Polymarket and Kalshi’s combined lifetime volumes hit $150 billion in April (The Block): “The seven-month streak where leading prediction markets Kalshi and Polymarket’s combined trading volume set a fresh record monthly high ended in April, according to The Block’s data.”
Why Almost Everyone Loses—Except a Few Sharks—on Prediction Markets (WSJ): “Instead, casual traders are bleeding cash while a small number of sophisticated pros—including trading firms with access to vast streams of data—eat their lunch, according to a Journal analysis of platform data and interviews with traders. On Polymarket, the Journal found, 67% of profits go to just 0.1% of accounts. That means less than 2,000 accounts netted a total of nearly half a billion dollars. The Journal analyzed 1.6 million Polymarket accounts that have traded since November 2022. There are at least 2.3 million total accounts on the site.”

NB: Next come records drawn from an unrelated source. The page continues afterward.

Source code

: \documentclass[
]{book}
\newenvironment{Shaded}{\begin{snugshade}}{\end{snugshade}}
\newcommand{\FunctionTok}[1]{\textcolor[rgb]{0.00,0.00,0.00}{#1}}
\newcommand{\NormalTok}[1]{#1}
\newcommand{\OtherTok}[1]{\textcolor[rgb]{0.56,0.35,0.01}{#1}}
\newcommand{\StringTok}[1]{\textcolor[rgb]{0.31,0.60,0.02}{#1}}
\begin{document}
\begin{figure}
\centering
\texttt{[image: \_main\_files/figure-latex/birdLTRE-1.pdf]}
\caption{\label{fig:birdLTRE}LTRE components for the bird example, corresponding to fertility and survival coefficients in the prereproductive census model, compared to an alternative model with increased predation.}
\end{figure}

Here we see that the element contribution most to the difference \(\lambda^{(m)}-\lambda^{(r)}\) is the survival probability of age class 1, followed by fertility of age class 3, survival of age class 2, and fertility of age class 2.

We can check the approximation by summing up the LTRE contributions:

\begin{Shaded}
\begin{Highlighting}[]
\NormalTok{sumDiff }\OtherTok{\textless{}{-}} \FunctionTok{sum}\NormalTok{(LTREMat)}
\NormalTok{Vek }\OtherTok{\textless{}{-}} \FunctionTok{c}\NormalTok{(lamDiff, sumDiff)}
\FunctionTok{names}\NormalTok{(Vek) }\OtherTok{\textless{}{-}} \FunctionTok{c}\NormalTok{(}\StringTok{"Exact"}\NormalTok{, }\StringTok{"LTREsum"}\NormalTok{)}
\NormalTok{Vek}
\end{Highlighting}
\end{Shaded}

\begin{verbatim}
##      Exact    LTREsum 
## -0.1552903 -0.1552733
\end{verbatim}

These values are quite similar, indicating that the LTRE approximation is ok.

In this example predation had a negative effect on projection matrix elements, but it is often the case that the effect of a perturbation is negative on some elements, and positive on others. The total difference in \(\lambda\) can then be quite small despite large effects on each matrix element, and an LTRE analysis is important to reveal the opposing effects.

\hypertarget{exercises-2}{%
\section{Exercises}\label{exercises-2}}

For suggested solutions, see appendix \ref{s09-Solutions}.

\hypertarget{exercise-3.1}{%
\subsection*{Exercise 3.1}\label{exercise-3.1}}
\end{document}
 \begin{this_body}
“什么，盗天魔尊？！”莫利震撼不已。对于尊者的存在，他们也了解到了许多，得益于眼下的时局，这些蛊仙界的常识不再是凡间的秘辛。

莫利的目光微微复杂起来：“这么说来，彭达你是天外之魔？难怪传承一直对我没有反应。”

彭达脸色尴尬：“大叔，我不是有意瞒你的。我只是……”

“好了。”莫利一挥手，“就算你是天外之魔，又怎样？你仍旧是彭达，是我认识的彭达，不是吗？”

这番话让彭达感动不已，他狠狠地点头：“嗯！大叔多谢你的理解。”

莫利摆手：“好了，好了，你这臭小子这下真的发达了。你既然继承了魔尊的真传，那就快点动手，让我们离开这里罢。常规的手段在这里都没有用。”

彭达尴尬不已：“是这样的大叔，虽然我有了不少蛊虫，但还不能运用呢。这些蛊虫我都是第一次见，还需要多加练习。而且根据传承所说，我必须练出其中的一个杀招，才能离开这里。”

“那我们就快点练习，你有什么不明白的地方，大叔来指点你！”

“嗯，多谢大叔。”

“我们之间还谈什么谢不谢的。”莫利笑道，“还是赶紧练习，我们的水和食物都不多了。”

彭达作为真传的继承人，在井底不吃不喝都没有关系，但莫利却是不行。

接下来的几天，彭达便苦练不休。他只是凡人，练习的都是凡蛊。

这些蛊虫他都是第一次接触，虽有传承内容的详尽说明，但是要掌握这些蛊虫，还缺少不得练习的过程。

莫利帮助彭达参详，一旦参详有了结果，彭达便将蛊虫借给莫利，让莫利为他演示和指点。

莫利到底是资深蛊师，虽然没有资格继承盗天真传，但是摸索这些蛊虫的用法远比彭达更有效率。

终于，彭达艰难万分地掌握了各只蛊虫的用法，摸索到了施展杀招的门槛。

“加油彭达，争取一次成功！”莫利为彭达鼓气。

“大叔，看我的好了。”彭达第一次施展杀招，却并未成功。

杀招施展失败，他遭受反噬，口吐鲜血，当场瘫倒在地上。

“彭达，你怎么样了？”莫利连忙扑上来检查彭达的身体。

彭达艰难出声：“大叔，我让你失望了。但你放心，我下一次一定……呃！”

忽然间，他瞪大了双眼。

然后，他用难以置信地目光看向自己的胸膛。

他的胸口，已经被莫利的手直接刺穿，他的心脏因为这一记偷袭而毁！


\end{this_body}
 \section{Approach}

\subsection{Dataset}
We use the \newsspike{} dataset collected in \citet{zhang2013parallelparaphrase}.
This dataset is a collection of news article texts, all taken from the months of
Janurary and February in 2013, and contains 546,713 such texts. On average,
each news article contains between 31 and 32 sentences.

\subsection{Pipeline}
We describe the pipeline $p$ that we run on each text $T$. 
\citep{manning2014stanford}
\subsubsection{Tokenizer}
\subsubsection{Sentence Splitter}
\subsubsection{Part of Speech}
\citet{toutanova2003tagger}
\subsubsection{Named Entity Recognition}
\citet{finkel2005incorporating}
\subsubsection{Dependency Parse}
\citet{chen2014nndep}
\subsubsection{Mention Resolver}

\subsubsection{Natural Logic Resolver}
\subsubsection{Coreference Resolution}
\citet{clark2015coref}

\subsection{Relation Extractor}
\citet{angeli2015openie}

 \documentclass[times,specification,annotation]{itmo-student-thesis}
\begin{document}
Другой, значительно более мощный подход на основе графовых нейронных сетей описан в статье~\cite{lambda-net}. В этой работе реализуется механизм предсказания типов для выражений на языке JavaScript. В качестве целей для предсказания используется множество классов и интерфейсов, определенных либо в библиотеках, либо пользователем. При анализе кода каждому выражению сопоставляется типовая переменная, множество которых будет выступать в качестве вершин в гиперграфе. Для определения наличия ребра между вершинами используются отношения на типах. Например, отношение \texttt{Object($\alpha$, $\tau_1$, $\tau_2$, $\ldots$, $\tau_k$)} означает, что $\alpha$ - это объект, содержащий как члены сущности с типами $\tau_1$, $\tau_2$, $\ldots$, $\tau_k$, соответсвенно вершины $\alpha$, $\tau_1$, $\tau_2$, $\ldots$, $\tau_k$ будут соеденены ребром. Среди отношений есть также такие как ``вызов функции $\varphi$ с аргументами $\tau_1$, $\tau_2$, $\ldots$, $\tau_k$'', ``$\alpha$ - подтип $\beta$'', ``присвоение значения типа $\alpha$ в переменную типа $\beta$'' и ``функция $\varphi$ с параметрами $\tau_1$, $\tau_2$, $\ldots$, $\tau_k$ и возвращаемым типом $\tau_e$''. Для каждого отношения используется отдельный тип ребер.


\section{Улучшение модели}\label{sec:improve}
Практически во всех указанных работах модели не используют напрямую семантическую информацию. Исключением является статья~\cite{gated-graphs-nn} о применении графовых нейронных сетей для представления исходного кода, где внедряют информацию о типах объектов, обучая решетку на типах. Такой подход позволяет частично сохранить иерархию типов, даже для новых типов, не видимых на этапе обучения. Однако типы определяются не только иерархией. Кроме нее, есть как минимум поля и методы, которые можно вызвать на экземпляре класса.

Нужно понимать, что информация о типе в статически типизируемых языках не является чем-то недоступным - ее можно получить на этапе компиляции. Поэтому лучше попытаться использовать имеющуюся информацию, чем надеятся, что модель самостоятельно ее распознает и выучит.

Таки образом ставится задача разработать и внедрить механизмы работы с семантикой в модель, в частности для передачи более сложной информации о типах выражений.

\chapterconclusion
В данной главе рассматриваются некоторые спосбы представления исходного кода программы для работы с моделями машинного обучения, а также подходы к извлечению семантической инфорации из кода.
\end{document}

Prediction Market Debate Splits Sports Leagues, Players (Legal Sports Report): “Major sports leagues are not aligned on prediction markets, and new filings with the Commodity Futures Trading Commission lay out just how wide that divide has become. The MLB, NBA, and NCAA each submitted comments ahead of Thursday’s deadline for the agency’s forthcoming rules, outlining how sports event contracts should be regulated. A lobbying firm representing players associations also weighed in, while the NFL and NHL declined to comment.”
📣 Industry news
Clear Street & Kalshi Form Groundbreaking Partnership to Bring Institutional Access to World’s Largest Prediction Market Exchange (press release): Clear Street, a cloud-native financial infrastructure technology firm on a mission to give every sophisticated investor access to every asset in every market, today announced a strategic partnership with Kalshi, the world’s largest prediction market. Clear Street has become the first institutional Futures Commission Merchant (FCM) to join Kalshi’s exchange and clearing house, opening regulated, institutional access to one of the fastest-growing asset classes in modern markets. Also part of the partnership, Clear Street launches swap capabilities for ETF issuers structuring listed investment products around prediction markets.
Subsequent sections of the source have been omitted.